Reputation: 95
I am working through some elementary linear algebra exercises and I want to obtain the solution set to the following system of linear equations using MatLab's solve() function, from the symbolic toolbox add-on:
2x + z + w = 5
y - w = -1
3x - z - w = 0
4x + y + 2z + w = 9
This system, when converted to reduced row-echelon form, retains a free variable, meaning there are infinitely many solutions, but when I use solve(), it simply returns a particular solution to the equation:
syms x y z w h i j k
eq1 = 2*x + z + w == 5;
eq2 = y - w == -1;
eq3 = 3*x - z - w == 0;
eq4 = 4*x + y + 2*z + w == 9;
solve([eq1,eq2,eq3,eq4])
returns
struct with fields:
w: 3
x: 1
y: 2
z: 0
This is a solution, but not the only solution. I would like to be able to (a) obtain the full solution set using solve(), and (b) not have to check whether the system has infinitely-many solutions outside of using solve(). (Currently, I am also setting up an augmented coefficient matrix, A, and using rref(A) to see whether there are any free variables). Are these goals possible or should I perhaps be using another function?
Edit: the problem seems to occur when the number of unknown variables is equal to the number of equations. When the number of unknowns exceeds the number of equations solve()
returns a parameterized solution. I guess MatLab is assuming that when unknowns = equations that there is a unique solution, but of course this isn't always the case.
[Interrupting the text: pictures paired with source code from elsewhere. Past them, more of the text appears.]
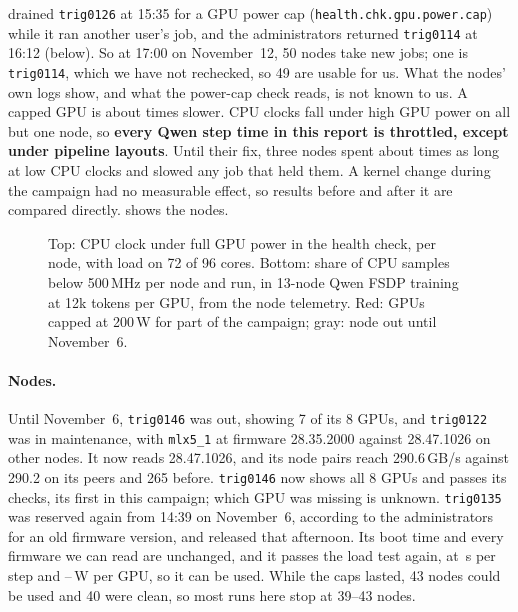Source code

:drained \texttt{trig0126} at 15:35 for a GPU power cap (\texttt{health.chk.gpu.power.cap}) while it ran another user's job, and the administrators returned \texttt{trig0114} at 16:12 (below). So at 17:00 on November~12, 50 nodes take new jobs; one is \texttt{trig0114}, which we have not rechecked, so 49 are usable for us. What the nodes' own logs show, and what the power-cap check reads, is not known to us. A capped GPU is about
\TriCapFactor{} times slower. CPU clocks fall under high GPU power on all but one node, so \textbf{every Qwen step
time in this report is throttled, except under pipeline layouts}. Until their fix, three nodes spent about \TriProbeSlowRatio{} times as long at low CPU clocks and slowed any job that held them. A kernel change during the
campaign had no measurable effect, so results before and after it are compared directly.  shows the nodes.

\begin{figure}[h]
  \centering{}
  \caption{Top: CPU clock under full GPU power in the health check, per node, with load on 72 of 96 cores. Bottom: share of CPU samples below 500\,MHz per
    node and run, in 13-node Qwen FSDP training at 12k tokens per GPU, from the node telemetry. Red: GPUs capped at 200\,W for part of the campaign; gray: node out until November~6.}
  \label{fig:machine_status}
\end{figure}

\paragraph{Nodes.} Until November~6, \texttt{trig0146} was out, showing 7 of its 8 GPUs, and \texttt{trig0122} was in maintenance, with \texttt{mlx5\_1} at firmware 28.35.2000 against 28.47.1026 on other nodes. It now reads 28.47.1026, and its node pairs reach 290.6\,GB/s against 290.2 on its peers and 265 before. \texttt{trig0146} now shows all 8 GPUs and passes its checks, its first in this campaign; which GPU was missing is unknown. \texttt{trig0135} was reserved again from 14:39 on November~6, according to the administrators for an old firmware version, and released that afternoon. Its boot time and every firmware we can read are unchanged, and it passes the load test again, at \TriReturnStep\,s per step and \TriReturnWattLo--\TriReturnWattHi\,W per GPU, so it can be used. While the caps lasted, 43 nodes could be used and 40 were clean, so most runs here stop at 39--43 nodes.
Still do not know how to fix this.
Upvotes: 0
Views: 125
Reputation: 820
For
A=[2 0 1 1;0 1 0 -1;3 0 -1 -1;4 1 2 1];
B=[5;-1;0;9];
just by trying
det(A)
rank(A)
v1=A\B
v2=mldivide(A,B)
One gets to any of the following, which are equivalent:
A
is singular.
One cannot use A
as orthogonal base dimension 4.
At least one of the vectors building A
is proportional to the
remaining 3.
The following don't work either
v3=linsolve(A,B)
dA=decomposition(A)
[L,U]=lu(A)
v5=U\(L\B)
or
[C,R]=qr(A,B,0)
v6=R\C
However one gets the smallest solution, there is an infinte amount of solutions, by approximating A
:
v4=pinv(A)*B
v3 =
1.0000
0.3333
1.6666
1.3333
the eigenvalues are
veig=eig(A)
veig =
3.7913
-0.7913
0.0000 + 0.000000062241112i
0.0000 - 0.000000062241112i
For this particular A
the symbolic toolbox may not be the best choice.